Understandably, GTI Club + isn't quite on the same scale. The biggest change in the last 12 years is naturally the graphical upgrade from the cheerfully blocky original to a pin-sharp 720p presentation running at 60 frames a second. The car models have been completely overhauled, and are nicely detailed, with a slightly plasticky Matchbox look that isn't out of keeping. The town itself hasn't had the same treatment and shows its plain low-poly roots more clearly, but again, that's not really a problem: Sumo has kept a careful balance between modern standards and an excitingly brash, retro look.
You get a choice of five cars, expanding the original's line-up of timeless pocket rockets: the Mini Cooper (the proper one), the Fiat Abarth, the Mk1 Golf GTI and the Renault 5. They come in standard rally colours, but Sumo's added some basic customisation - you can change paint jobs and take your pick from a choice of decals, as well as choosing your horn sound. They all drive much the same, but that's beside the point - it's all about picking your own particular flavour of old-school tearabout cool. We're promised more "vintage and modern" cars, but it's unclear what they'll be, or how they'll be unlocked, from the preview version.
We were also unable to test the game online, but we know that you'll get standard race modes for eight players, plus the self-explanatory Bomb Tag which will give all players full freedom to roam the town. There's no split-screen. In single-player mode you get easy, medium and hard races, which progressively increase the strength of opposition, amount of traffic, complexity of the course and your freedom to take short cuts or more outrageous diversions, balancing your race position against the need to top up time remaining at checkpoints. A "Sat Nav" system (a map and some on-screen hints, basically) has been added to help you keep track. There's also a free roam mode, and replays.
For those who really miss the arcade cab, you can even make believe you're using a wheel with by enabling the Sixaxis motion sensors for steering. This works well enough, but doesn't really suit the game's tight handbrake twists and hard turns. You won't stick with it for long, but it's nice to have the option. Another PS3 twist is PlayStation Eye support, allowing players to see each other online.
Bells and whistles aplenty, then, but in terms of game modes, GTI Club + just barely merits the +. It's a fun game in short bursts, and the tight town layout remains an interesting, one-of-a-kind racing challenge. But the lightweight handling really misses the extra verve of the arcade cab controls, and the collision detection in particular hasn't stood the test of time - fixing this might have been more important than adding piles of tyres and boxes you can knock over.

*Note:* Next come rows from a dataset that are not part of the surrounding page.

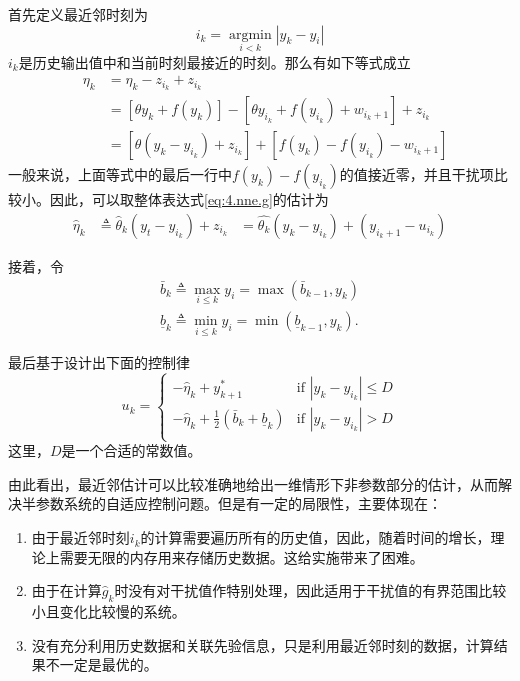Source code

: 首先定义最近邻时刻为
\begin{equation}\label{eq:4.it}
i_k=\mathop{\arg \min}\limits_{i<k}|y_k-y_i|
\end{equation}
$i_k$是历史输出值中和当前时刻最接近的时刻。那么有如下等式成立
\begin{equation*}
\begin{array}{lll}
&\eta_k&=\eta_k-z_{i_k}+z_{i_k}\\
&&=[\theta y_k+f(y_k)]-[\theta y_{i_k}+f(y_{i_k})+w_{i_k+1}]+z_{i_k}\\
&&=[\theta(y_k-y_{i_k})+z_{i_k}]+[f(y_k)-f(y_{i_k})-w_{i_k+1}]
\end{array}
\end{equation*}
一般来说，上面等式中的最后一行中$f(y_k)-f(y_{i_k})$的值接近零，并且干扰项比较小。因此，可以取整体表达式\eqref{eq:4.nne.g}的估计为
\begin{equation}\label{eq.4:g.est}
\begin{array}{lll}
\hat{\eta}_k&\triangleq\hat{\theta}_k(y_t-y_{i_k})+z_{i_k}
&=\hat{\theta_k}(y_k-y_{i_k})+(y_{i_k+1}-u_{i_k})
\end{array}
\end{equation}

接着，令
\begin{equation}\label{eq.4:bk}
\begin{array}{lll}
\bar{b}_k\triangleq \max\limits_{i\leq k}y_i
         =\max(\bar{b}_{k-1}, y_k)\\
\underline{b}_k\triangleq \min\limits_{i\leq k}{y_i}
                =\min(\underline{b}_{k-1}, y_k).
\end{array} 
\end{equation}

最后基于设计出下面的控制律
\begin{equation}\label{eq:4.uk}
u_{k}=\left\{
\begin{array}{cc}
  -\hat \eta_k+y_{k+1}^* & \text{if } |y_k-y_{i_k}|\le D \\
  -\hat \eta_k+\frac12(\bar b_k+\underline b_k) & \text{if } |y_k-y_{i_k}|> D \\
\end{array}
\right.
\end{equation}
这里，$D$是一个合适的常数值。

由此看出，最近邻估计可以比较准确地给出一维情形下非参数部分的估计，从而解决半参数系统的自适应控制问题。但是有一定的局限性，主要体现在：
\begin{enumerate}
\item 由于最近邻时刻$i_k$的计算需要遍历所有的历史值，因此，随着时间的增长，理论上需要无限的内存用来存储历史数据。这给实施带来了困难。
\item 由于在计算$\hat{g}_k$时没有对干扰值作特别处理，因此适用于干扰值的有界范围比较小且变化比较慢的系统。
\item 没有充分利用历史数据和关联先验信息，只是利用最近邻时刻的数据，计算结果不一定是最优的。
\end{enumerate}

There's not much here to hold you in single-player as it stands, although Konami is promising to expand the game with downloads in future. We'd certainly hope to see some creative new game modes designed around the original game's basic elements, something OutRun 2 showed Sumo to be more than capable of. In the meantime, GTI Club + will live or die by its online multiplayer; eight-player races must have been an extreme rarity in the days of the original arcade game, and they ought, by rights, to be a hectic hoot. To find out how this side of the game shapes up, you'll have to wait for our review.